Search code examples
pythongensim

tokenizing the data properly in gensim


I am a bit confused as how to tokenize the data correctly in gensim. I have a text file myfile.txt that contains the following text

""" 
this is a very long string with a title


and some white space. Multiple sentences, too. This is nuts!
Yay! :):):) 
"""

I load this file in gensim using LineReader('myfile.txt') to train a word2vec model (of course my data is much bigger than the example above)

But is this text tokenized propertly? I am asking this because LineReader seems to be very specific :

The format of files (either text, or compressed text files) in the path is one sentence = one line, with words already preprocessed and separated by whitespace. see https://radimrehurek.com/gensim/models/word2vec.html#gensim.models.word2vec.LineSentence

I am confused. Am I doing things right? How should I tokenize my text for LineReader?

Thanks!


Solution

  • That will work, but because Gensim's LineSentence class (what I assume you mean) breaks tokens on whitespace, your line...
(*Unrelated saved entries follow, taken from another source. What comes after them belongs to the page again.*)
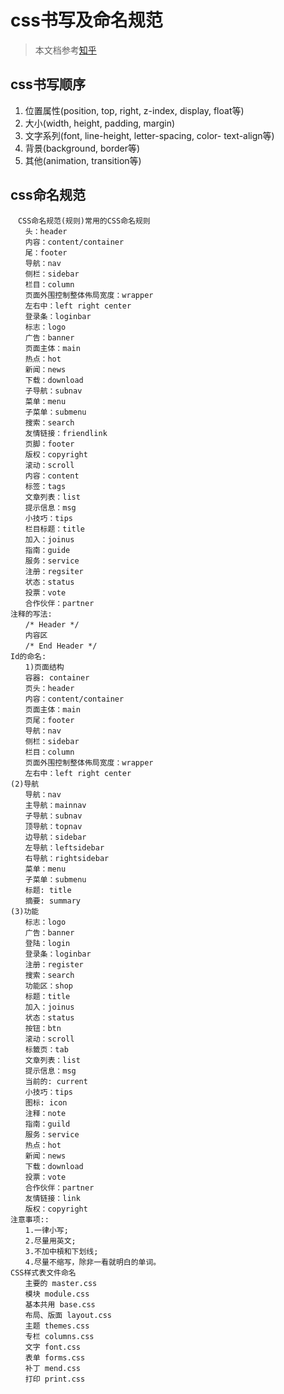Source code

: # css书写及命名规范
>本文档参考[知乎](https://www.zhihu.com/question/19586885)

## css书写顺序
1. 位置属性(position, top, right, z-index, display, float等)
2. 大小(width, height, padding, margin)
3. 文字系列(font, line-height, letter-spacing, color- text-align等)
4. 背景(background, border等)
5. 其他(animation, transition等)

## css命名规范
	　CSS命名规范(规则)常用的CSS命名规则
	　　头：header
	　　内容：content/container
	　　尾：footer
	　　导航：nav
	　　侧栏：sidebar
	　　栏目：column
	　　页面外围控制整体佈局宽度：wrapper
	　　左右中：left right center
	　　登录条：loginbar
	　　标志：logo
	　　广告：banner
	　　页面主体：main
	　　热点：hot
	　　新闻：news
	　　下载：download
	　　子导航：subnav
	　　菜单：menu
	　　子菜单：submenu
	　　搜索：search
	　　友情链接：friendlink
	　　页脚：footer
	　　版权：copyright
	　　滚动：scroll
	　　内容：content
	　　标签：tags
	　　文章列表：list
	　　提示信息：msg
	　　小技巧：tips
	　　栏目标题：title
	　　加入：joinus
	　　指南：guide
	　　服务：service
	　　注册：regsiter
	　　状态：status
	　　投票：vote
	　　合作伙伴：partner
	注释的写法:
	　　/* Header */
	　　内容区
	　　/* End Header */
	Id的命名:
	　　1)页面结构
	　　容器: container
	　　页头：header
	　　内容：content/container
	　　页面主体：main
	　　页尾：footer
	　　导航：nav
	　　侧栏：sidebar
	　　栏目：column
	　　页面外围控制整体佈局宽度：wrapper
	　　左右中：left right center
	(2)导航
	　　导航：nav
	　　主导航：mainnav
	　　子导航：subnav
	　　顶导航：topnav
	　　边导航：sidebar
	　　左导航：leftsidebar
	　　右导航：rightsidebar
	　　菜单：menu
	　　子菜单：submenu
	　　标题: title
	　　摘要: summary
	(3)功能
	　　标志：logo
	　　广告：banner
	　　登陆：login
	　　登录条：loginbar
	　　注册：register
	　　搜索：search
	　　功能区：shop
	　　标题：title
	　　加入：joinus
	　　状态：status
	　　按钮：btn
	　　滚动：scroll
	　　标籤页：tab
	　　文章列表：list
	　　提示信息：msg
	　　当前的: current
	　　小技巧：tips
	　　图标: icon
	　　注释：note
	　　指南：guild
	　　服务：service
	　　热点：hot
	　　新闻：news
	　　下载：download
	　　投票：vote
	　　合作伙伴：partner
	　　友情链接：link
	　　版权：copyright
	注意事项::
	　　1.一律小写;
	　　2.尽量用英文;
	　　3.不加中槓和下划线;
	　　4.尽量不缩写，除非一看就明白的单词。
	CSS样式表文件命名
	　　主要的 master.css
	　　模块 module.css
	　　基本共用 base.css
	　　布局、版面 layout.css
	　　主题 themes.css
	　　专栏 columns.css
	　　文字 font.css
	　　表单 forms.css
	　　补丁 mend.css
	　　打印 print.css
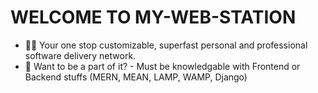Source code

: # WELCOME TO MY-WEB-STATION

- 🙋‍♀️ Your one stop customizable, superfast personal and professional software delivery network.
- 🌈 Want to be a part of it? - Must be knowledgable with Frontend or Backend stuffs (MERN, MEAN, LAMP, WAMP, Django)

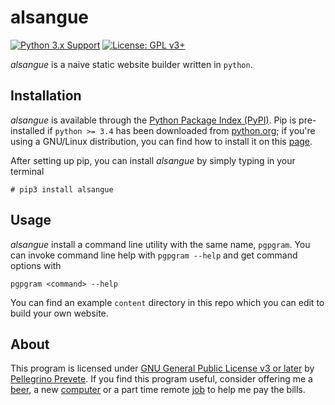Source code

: # alsangue

[![Python 3.x Support](https://img.shields.io/pypi/pyversions/Django.svg)](https://python.org)
[![License: GPL v3+](https://img.shields.io/badge/license-GPL%20v3%2B-blue.svg)](http://www.gnu.org/licenses/gpl-3.0) 


*alsangue* is a naive static website builder written in `python`.

## Installation

*alsangue* is available through the [Python Package Index (PyPI)](https://pypi.org/). Pip is pre-installed if `python >= 3.4` has been downloaded from [python.org](https://python.org); if you're using a GNU/Linux distribution, you can find how to install it on this [page](https://packaging.python.org/guides/installing-using-linux-tools/#installing-pip-setuptools-wheel-with-linux-package-managers).

After setting up pip, you can install *alsangue* by simply typing in your terminal

    # pip3 install alsangue

## Usage

*alsangue* install a command line utility with the same name, `pgpgram`. You can invoke command line help with `pgpgram --help` and get command options with

    pgpgram <command> --help

You can find an example `content` directory in this repo which you can edit to build your own website.

## About

This program is licensed under [GNU General Public License v3 or later](https://www.gnu.org/licenses/gpl-3.0.en.html) by [Pellegrino Prevete](http://prevete.ml). If you find this program useful, consider offering me a [beer](https://patreon.com/tallero), a new [computer](https://patreon.com/tallero) or a part time remote [job](mailto:pellegrinoprevete@gmail.com) to help me pay the bills.


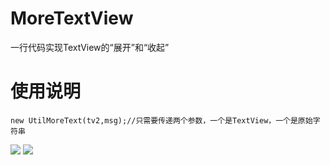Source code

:# MoreTextView
一行代码实现TextView的“展开”和“收起”

# 使用说明
    new UtilMoreText(tv2,msg);//只需要传递两个参数，一个是TextView，一个是原始字符串

![](https://github.com/xubinbin1024/MoreTextView/blob/master/gif/1.png)
![](https://github.com/xubinbin1024/MoreTextView/blob/master/gif/2.png)
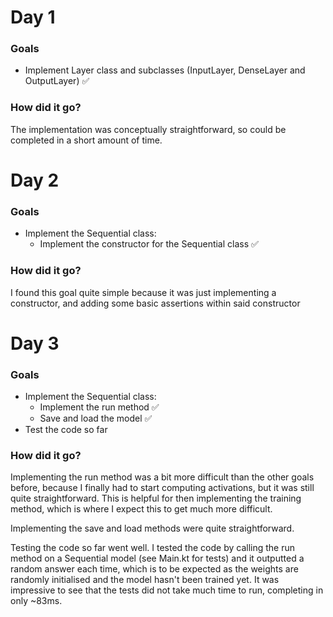 # Day 1

### Goals

- Implement Layer class and subclasses (InputLayer, DenseLayer and OutputLayer) ✅

### How did it go?

The implementation was conceptually straightforward, so could be completed in a short amount of time.

# Day 2

### Goals

- Implement the Sequential class:
    - Implement the constructor for the Sequential class ✅

### How did it go?

I found this goal quite simple because it was just implementing a constructor, and adding some basic assertions within
said constructor

# Day 3

### Goals

- Implement the Sequential class:
    - Implement the run method ✅
    - Save and load the model ✅
- Test the code so far

### How did it go?

Implementing the run method was a bit more difficult than the other goals before, because I finally had to start
computing activations,
but it was still quite straightforward. This is helpful for then implementing the training method, which is where I
expect this to get much more difficult.

Implementing the save and load methods were quite straightforward.

Testing the code so far went well. I tested the code by calling the run method on a Sequential model (see Main.kt for
tests) and it outputted a random answer each time, which is to be expected as the weights are randomly initialised and
the model hasn't been trained yet. It was impressive to see that the tests did not take much time to run, completing in
only ~83ms.
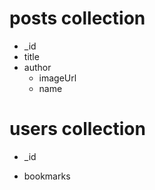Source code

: # posts collection
- _id
- title
- author
    - imageUrl
    - name


# users collection
- _id

- bookmarks


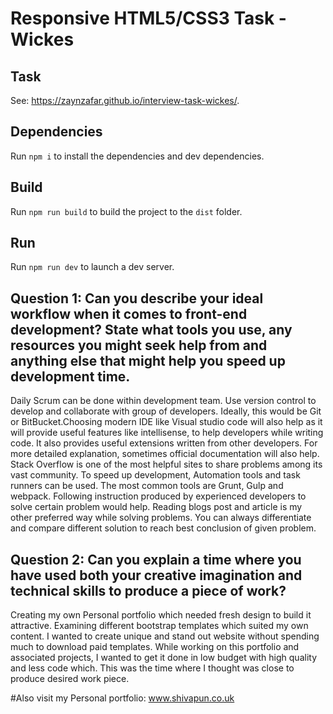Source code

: # Responsive HTML5/CSS3 Task - Wickes

## Task

See: https://zaynzafar.github.io/interview-task-wickes/.

## Dependencies

Run `npm i` to install the dependencies and dev dependencies.

## Build

Run `npm run build` to build the project to the `dist` folder.

## Run

Run `npm run dev` to launch a dev server.

## Question 1: Can you describe your ideal workflow when it comes to front-end development? State what tools you use, any resources you might seek help from and anything else that might help you speed up development time.

Daily Scrum can be done within development team. Use version control to develop and collaborate with group of developers. Ideally, this would be Git or BitBucket.Choosing modern IDE like Visual studio code will also help as it will provide useful features like intellisense, to help developers while writing code. It also provides useful extensions written from other developers. For more detailed explanation, sometimes official documentation will also help. Stack Overflow is one of the most helpful sites to share problems among its vast community. To speed up development, Automation tools and task runners can be used. The most common tools are Grunt, Gulp and webpack. Following instruction produced by experienced developers to solve certain problem would help. Reading blogs post and article is my other preferred way while solving problems. You can always differentiate and compare different solution to reach best conclusion of given problem.


## Question 2: Can you explain a time where you have used both your creative imagination and technical skills to produce a piece of work?

Creating my own Personal portfolio which needed fresh design to build it attractive. Examining different bootstrap templates which suited my own content. I wanted to create unique and stand out website without spending much to download paid templates. While working on this portfolio and associated projects, I wanted to get it done in low budget with high quality and less code which. This was the time where I thought was close to produce desired work piece.

#Also visit my Personal portfolio:
www.shivapun.co.uk

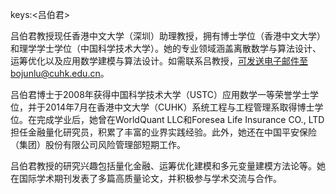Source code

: keys:<吕伯君>


吕伯君教授现任香港中文大学（深圳）助理教授，拥有博士学位（香港中文大学）和理学学士学位（中国科学技术大学）。她的专业领域涵盖离散数学与算法设计、运筹优化以及应用数学建模与算法设计。如需联系吕教授，可发送电子邮件至bojunlu@cuhk.edu.cn。

吕伯君博士于2008年获得中国科学技术大学（USTC）应用数学一等荣誉学士学位，并于2014年7月在香港中文大学（CUHK）系统工程与工程管理系取得博士学位。在完成学业后，她曾在WorldQuant LLC和Foresea Life Insurance CO., LTD担任金融量化研究员，积累了丰富的业界实践经验。此外，她还在中国平安保险（集团）股份有限公司风险管理部短期工作。

吕伯君教授的研究兴趣包括量化金融、运筹优化建模和多元变量建模方法论等。她在国际学术期刊发表了多篇高质量论文，并积极参与学术交流与合作。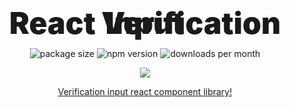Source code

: <h1 align="center" style="
font-weight: 900;
font-size: 3rem;
line-height: 0;
margin: 4rem 0 2.5rem;
">React Verification Input</b></h1>
<p align="center">
  <img src="https://img.shields.io/bundlephobia/minzip/react-waves-effect?style=flat-square" alt="package size" />
  <img src="https://img.shields.io/npm/dw/react-waves-effect?style=flat-square" alt="npm version" />
  <img src="https://img.shields.io/jsdelivr/npm/hm/react-waves-effect?style=flat-square" alt="downloads per month" />
</p>
<p align="center">
    <a href="https://www.npmjs.com/package/react-waves-effect" target="_blank">
        <img src="https://img.shields.io/npm/v/react-waves-effect?style=for-the-badge&logo=appveyor" />
    </a>
</p>

<a href="https://leularia.github.io/react-waves-effect/">
  <p align="center">Verification input react component library!</p>
</a>
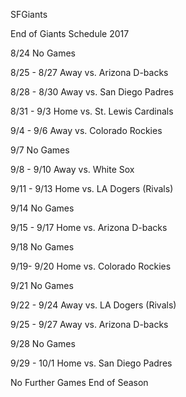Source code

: SFGiants


End of Giants Schedule 2017

8/24
No Games

8/25 - 8/27 Away
vs. Arizona D-backs 

8/28 - 8/30 Away
vs. San Diego Padres

8/31 - 9/3 Home
vs. St. Lewis Cardinals

9/4 - 9/6 Away
vs. Colorado Rockies

9/7
No Games

9/8 - 9/10 Away
vs. White Sox

9/11 - 9/13 Home
vs. LA Dogers (Rivals)

9/14
No Games

9/15 - 9/17 Home
vs. Arizona D-backs

9/18
No Games

9/19- 9/20 Home
vs. Colorado Rockies

9/21
No Games

9/22 - 9/24 Away
vs. LA Dogers (Rivals)

9/25 - 9/27 Away
vs. Arizona D-backs

9/28
No Games

9/29 - 10/1 Home
vs. San Diego Padres

No Further Games End of Season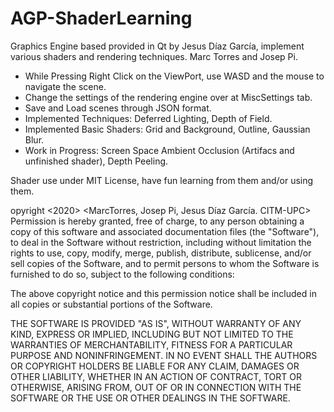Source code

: # AGP-ShaderLearning
 Graphics Engine based provided in Qt by Jesus Díaz García, implement various shaders and rendering techniques. Marc Torres and Josep Pi.

- While Pressing Right Click on the ViewPort, use WASD and the mouse to navigate the scene.
- Change the settings of the rendering engine over at MiscSettings tab.
- Save and Load scenes through JSON format.
- Implemented Techniques: Deferred Lighting, Depth of Field.
- Implemented Basic Shaders: Grid and Background, Outline, Gaussian Blur.
- Work in Progress: Screen Space Ambient Occlusion (Artifacs and unfinished shader), Depth Peeling.

Shader use under MIT License, have fun learning from them and/or using them.

opyright <2020> <MarcTorres, Josep Pi, Jesus Díaz García. CITM-UPC>
Permission is hereby granted, free of charge, to any person obtaining a copy of this software and associated documentation files (the "Software"), to deal in the Software without restriction, including without limitation the rights to use, copy, modify, merge, publish, distribute, sublicense, and/or sell copies of the Software, and to permit persons to whom the Software is furnished to do so, subject to the following conditions:

The above copyright notice and this permission notice shall be included in all copies or substantial portions of the Software.

THE SOFTWARE IS PROVIDED "AS IS", WITHOUT WARRANTY OF ANY KIND, EXPRESS OR IMPLIED, INCLUDING BUT NOT LIMITED TO THE WARRANTIES OF MERCHANTABILITY, FITNESS FOR A PARTICULAR PURPOSE AND NONINFRINGEMENT. IN NO EVENT SHALL THE AUTHORS OR COPYRIGHT HOLDERS BE LIABLE FOR ANY CLAIM, DAMAGES OR OTHER LIABILITY, WHETHER IN AN ACTION OF CONTRACT, TORT OR OTHERWISE, ARISING FROM, OUT OF OR IN CONNECTION WITH THE SOFTWARE OR THE USE OR OTHER DEALINGS IN THE SOFTWARE.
    and some white space. Multiple sentences, too. This is nuts!
    

    ...will become the list of word-tokens:

    ['and', 'some', 'white', 'space.', 'Multiple', 
    'sentences,', 'too.', 'This', 'is', 'nuts!']
    

    That means tokens like 'space.', 'sentences,', & 'nuts!' will be treated as words – potentially even receiving trained word-vectors, too (if they appear at least min_count times).

    That's probably not what you want – but also not necessarily a big problem. In a sufficiently-large corpus, all the words you care about will appear so many times without this connected-punctuation issue, you'll probably still get good vectors for them.

    But more typically, you'd preprocess your text to either strip that punctuation, or split it off from words with extra space delimiter characters. (When you do that, the punctuation marks themselves become 'words' of a sort.)